|
From: Leech, J. <jl...@vi...> - 2003-09-30 15:53:52
|
I poked around the code a little bit. I didn't see where the PipelineStage
gets created, or the config options get set, but its possible that more than
one thread is setting the config options (suboptions) at the same time in
the HashMap. None of the access to the ConfigOption.suboptions HashMap is
synchronized (at least in the version of code I'm looking at, haven't done
an update in a while). That's where I would start.
-Jonathan
-----Original Message-----
From: David Kinnvall [mailto:dav...@al...]
Sent: Tuesday, September 30, 2003 8:27 AM
To: bab...@li...
Subject: [Babeldoc-devel] Multithreading problems...
Hi guys,
I am still struggling with getting my pipeline(s) going together
with multiple threads. I have changed my approach from using the
threadpool pipeline processor to simply use the asynchronous
scanner feeder with a poolSize=x, where x > 1, config as follows:
feeder/config.properties:
# Scanner feeder implementation
scanner.type=asynchronous
scanner.queue=disk
scanner.queueDir=scanner/queue
scanner.queueName=scanner
scanner.poolSize=3
which gets loaded and configured by Babeldoc, as expected.
Now, to trigger the problem I just have to supply the scanner
with two or more documents to scan and submit to the pipeline
for parallel processing and the processing dies _almost_ every
time, with an NPE in VariableProcessor.mustExpand, for some
reason.
When it doesn't die, it does strange things further down the
pipeline, indicating corrupted data payload in the document,
that messes things up, albeit not causing an NPE this time.

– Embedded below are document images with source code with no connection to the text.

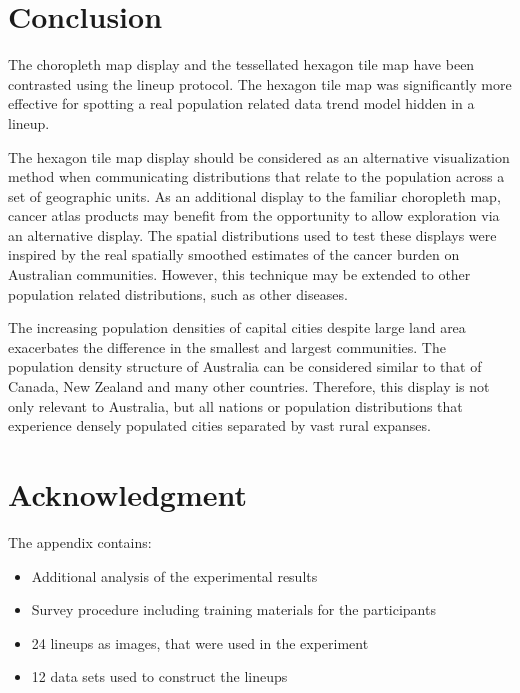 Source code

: \documentclass{monashthesis}
\begin{document}
\hypertarget{conclusion-1}{%
\section{Conclusion}\label{conclusion-1}}

The choropleth map display and the tessellated hexagon tile map have been contrasted using the lineup protocol. The hexagon tile map was significantly more effective for spotting a real population related data trend model hidden in a lineup.

The hexagon tile map display should be considered as an alternative visualization method when communicating distributions that relate to the population across a set of geographic units. As an additional display to the familiar choropleth map, cancer atlas products may benefit from the opportunity to allow exploration via an alternative display. The spatial distributions used to test these displays were inspired by the real spatially smoothed estimates of the cancer burden on Australian communities. However, this technique may be extended to other population related distributions, such as other diseases.

The increasing population densities of capital cities despite large land area exacerbates the difference in the smallest and largest communities.
The population density structure of Australia can be considered similar to that of Canada, New Zealand and many other countries. Therefore, this display is not only relevant to Australia, but all nations or population distributions that experience densely populated cities separated by vast rural expanses.

\hypertarget{acknowledgment}{%
\section{Acknowledgment}\label{acknowledgment}}

The appendix contains:

\begin{itemize}
\tightlist
\item
  Additional analysis of the experimental results
\item
  Survey procedure including training materials for the participants
\item
  24 lineups as images, that were used in the experiment
\item
  12 data sets used to construct the lineups
\end{itemize}
\end{document}
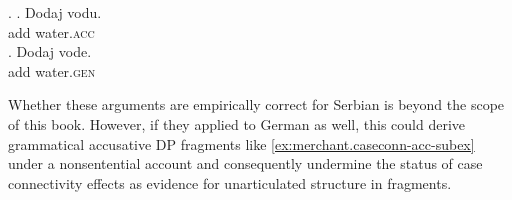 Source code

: \ex. \label{ex:serbian-case-quantification}
\ag. Dodaj vodu.\\
add water.\textsc{acc}\\
 \hfill {}
\bg. Dodaj vode.\\
add water.\textsc{gen}\\

Whether these arguments are empirically correct for Serbian is beyond the scope of this book. However, if they applied to German as well, this could derive grammatical accusative DP fragments like \ref{ex:merchant.caseconn-acc-subex} under a nonsentential account and consequently undermine the status of case connectivity effects as evidence for unarticulated structure in fragments.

My particular processing consists of three pipelines, where
two of them scan documents from separate sources, applies
source-specific initial processing and then call a common
main pipeline for the remaining processing tasks.

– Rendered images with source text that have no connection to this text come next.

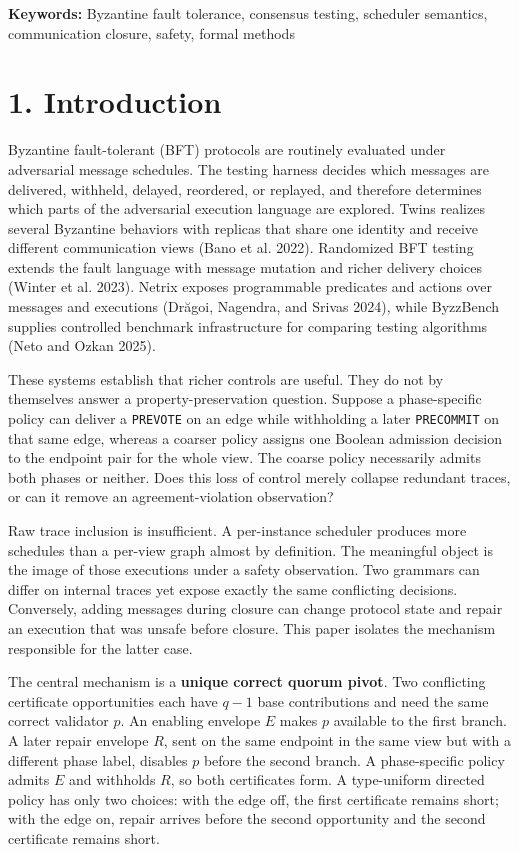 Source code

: \documentclass[10pt,a4paper]{article}
\begin{document}
\noindent\textbf{Keywords:} Byzantine fault tolerance, consensus
testing, scheduler semantics, communication closure, safety, formal
methods
\vspace{0.6em}

\section{1. Introduction}\label{introduction}

Byzantine fault-tolerant (BFT) protocols are routinely evaluated under
adversarial message schedules. The testing harness decides which
messages are delivered, withheld, delayed, reordered, or replayed, and
therefore determines which parts of the adversarial execution language
are explored. Twins realizes several Byzantine behaviors with replicas
that share one identity and receive different communication views (Bano
et al. 2022). Randomized BFT testing extends the fault language with
message mutation and richer delivery choices (Winter et al. 2023).
Netrix exposes programmable predicates and actions over messages and
executions (Drăgoi, Nagendra, and Srivas 2024), while ByzzBench supplies
controlled benchmark infrastructure for comparing testing algorithms
(Neto and Ozkan 2025).

These systems establish that richer controls are useful. They do not by
themselves answer a property-preservation question. Suppose a
phase-specific policy can deliver a \texttt{PREVOTE} on an edge while
withholding a later \texttt{PRECOMMIT} on that same edge, whereas a
coarser policy assigns one Boolean admission decision to the endpoint
pair for the whole view. The coarse policy necessarily admits both
phases or neither. Does this loss of control merely collapse redundant
traces, or can it remove an agreement-violation observation?

Raw trace inclusion is insufficient. A per-instance scheduler produces
more schedules than a per-view graph almost by definition. The
meaningful object is the image of those executions under a safety
observation. Two grammars can differ on internal traces yet expose
exactly the same conflicting decisions. Conversely, adding messages
during closure can change protocol state and repair an execution that
was unsafe before closure. This paper isolates the mechanism responsible
for the latter case.

The central mechanism is a \textbf{unique correct quorum pivot}. Two
conflicting certificate opportunities each have \(q-1\) base
contributions and need the same correct validator \(p\). An enabling
envelope \(E\) makes \(p\) available to the first branch. A later repair
envelope \(R\), sent on the same endpoint in the same view but with a
different phase label, disables \(p\) before the second branch. A
phase-specific policy admits \(E\) and withholds \(R\), so both
certificates form. A type-uniform directed policy has only two choices:
with the edge off, the first certificate remains short; with the edge
on, repair arrives before the second opportunity and the second
certificate remains short.
\end{document}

I have had the processing fail in both the initial pipelines
as well as in the later, common, one. The processing fails
most commonly in an XpathExtractPipelineStage, but now and
then it also fails in stages of other types.
Example stacktrace (sorry for the formatting):
(Oh, and the extra text after extract_fid: is just a little
debug printout I added *after* observing the problem, to
aid in my searching for the cause. It's not part of the
problem, that is.)
<2003-09-30 16:05:27,895> INFO [Thread-3] :
extract_fid:processStage(ticket:1064930727756,document:null)

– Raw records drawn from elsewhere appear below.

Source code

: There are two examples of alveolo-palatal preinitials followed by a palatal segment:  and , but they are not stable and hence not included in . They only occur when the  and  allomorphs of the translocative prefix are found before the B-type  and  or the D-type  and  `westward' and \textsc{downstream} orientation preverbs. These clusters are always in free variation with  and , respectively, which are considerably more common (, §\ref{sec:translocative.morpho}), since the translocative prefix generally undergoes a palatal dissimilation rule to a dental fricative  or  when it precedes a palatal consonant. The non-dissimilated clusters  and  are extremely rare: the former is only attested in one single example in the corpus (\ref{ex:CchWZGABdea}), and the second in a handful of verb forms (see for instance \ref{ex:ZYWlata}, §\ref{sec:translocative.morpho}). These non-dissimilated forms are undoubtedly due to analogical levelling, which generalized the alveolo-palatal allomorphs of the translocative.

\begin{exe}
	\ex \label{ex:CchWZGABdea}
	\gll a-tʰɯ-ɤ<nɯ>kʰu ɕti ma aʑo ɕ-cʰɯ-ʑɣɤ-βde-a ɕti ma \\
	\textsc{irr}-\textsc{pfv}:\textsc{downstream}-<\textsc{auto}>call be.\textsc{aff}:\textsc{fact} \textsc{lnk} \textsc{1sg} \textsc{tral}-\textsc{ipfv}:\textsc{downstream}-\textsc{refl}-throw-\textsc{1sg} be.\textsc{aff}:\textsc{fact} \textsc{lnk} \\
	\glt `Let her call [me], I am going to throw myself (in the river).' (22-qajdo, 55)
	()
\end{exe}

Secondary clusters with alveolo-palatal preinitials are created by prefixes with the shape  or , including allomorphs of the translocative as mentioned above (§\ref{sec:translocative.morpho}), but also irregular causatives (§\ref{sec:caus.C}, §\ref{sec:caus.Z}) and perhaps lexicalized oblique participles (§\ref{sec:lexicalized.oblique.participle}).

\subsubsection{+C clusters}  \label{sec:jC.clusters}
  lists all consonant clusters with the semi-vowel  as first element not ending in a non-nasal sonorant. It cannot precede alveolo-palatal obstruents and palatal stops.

java.lang.NullPointerException
at com.babeldoc.core.VariableProcessor.mustExpand(Unknown Source)
at com.babeldoc.core.VariableProcessor.expandString(Unknown Source)
at com.babeldoc.core.pipeline.PipelineStage.templatize(Unknown
Source)
at com.babeldoc.core.pipeline.PipelineStage.getOptionList(Unknown
Source)
at com.babeldoc.core.pipeline.PipelineStage.getOptionList(Unknown
Source)
at
com.babeldoc.core.pipeline.stage.XpathExtractPipelineStage.process(Unknown
Source)
at com.babeldoc.core.pipeline.PipelineStage.processStage(Unknown
Source)
at
com.babeldoc.core.pipeline.processor.SyncPipelineStageProcessor.processPipel
ineStage(Unknown Source)
at
com.babeldoc.core.pipeline.processor.SyncPipelineStageProcessor.process(Unkn
own Source)
at
com.babeldoc.core.pipeline.processor.SyncPipelineStageProcessor.processPipel
ineStageResult(Unknown Source)
at
com.babeldoc.core.pipeline.processor.SyncPipelineStageProcessor.processPipel
ineStageResults(Unknown Source)
at
com.babeldoc.core.pipeline.processor.SyncPipelineStageProcessor.processPipel
ineStage(Unknown Source)
at
com.babeldoc.core.pipeline.processor.SyncPipelineStageProcessor.process(Unkn
own Source)
at
com.babeldoc.core.pipeline.processor.SyncPipelineStageProcessor.processPipel
ineStageResult(Unknown Source)
at
com.babeldoc.core.pipeline.processor.SyncPipelineStageProcessor.processPipel
ineStageResults(Unknown Source)
at
com.babeldoc.core.pipeline.processor.SyncPipelineStageProcessor.processPipel
ineStage(Unknown Source)
at
com.babeldoc.core.pipeline.processor.SyncPipelineStageProcessor.process(Unkn
own Source)
at com.babeldoc.core.pipeline.PipelineStageFactory.process(Unknown
Source)
at com.babeldoc.core.pipeline.PipelineFactory.process(Unknown
Source)
at com.babeldoc.core.pipeline.PipelineFactoryFactory.process(Unknown
Source)
at
com.babeldoc.core.pipeline.feeder.SynchronousFeeder.process(Unknown Source)
at
com.babeldoc.core.pipeline.feeder.AsynchronousFeeder.actuallyProcess(Unknown
Source)
at
com.babeldoc.core.pipeline.feeder.AsynchronousFeeder$1.run(Unknown Source)
at
EDU.oswego.cs.dl.util.concurrent.PooledExecutor$Worker.run(Unknown Source)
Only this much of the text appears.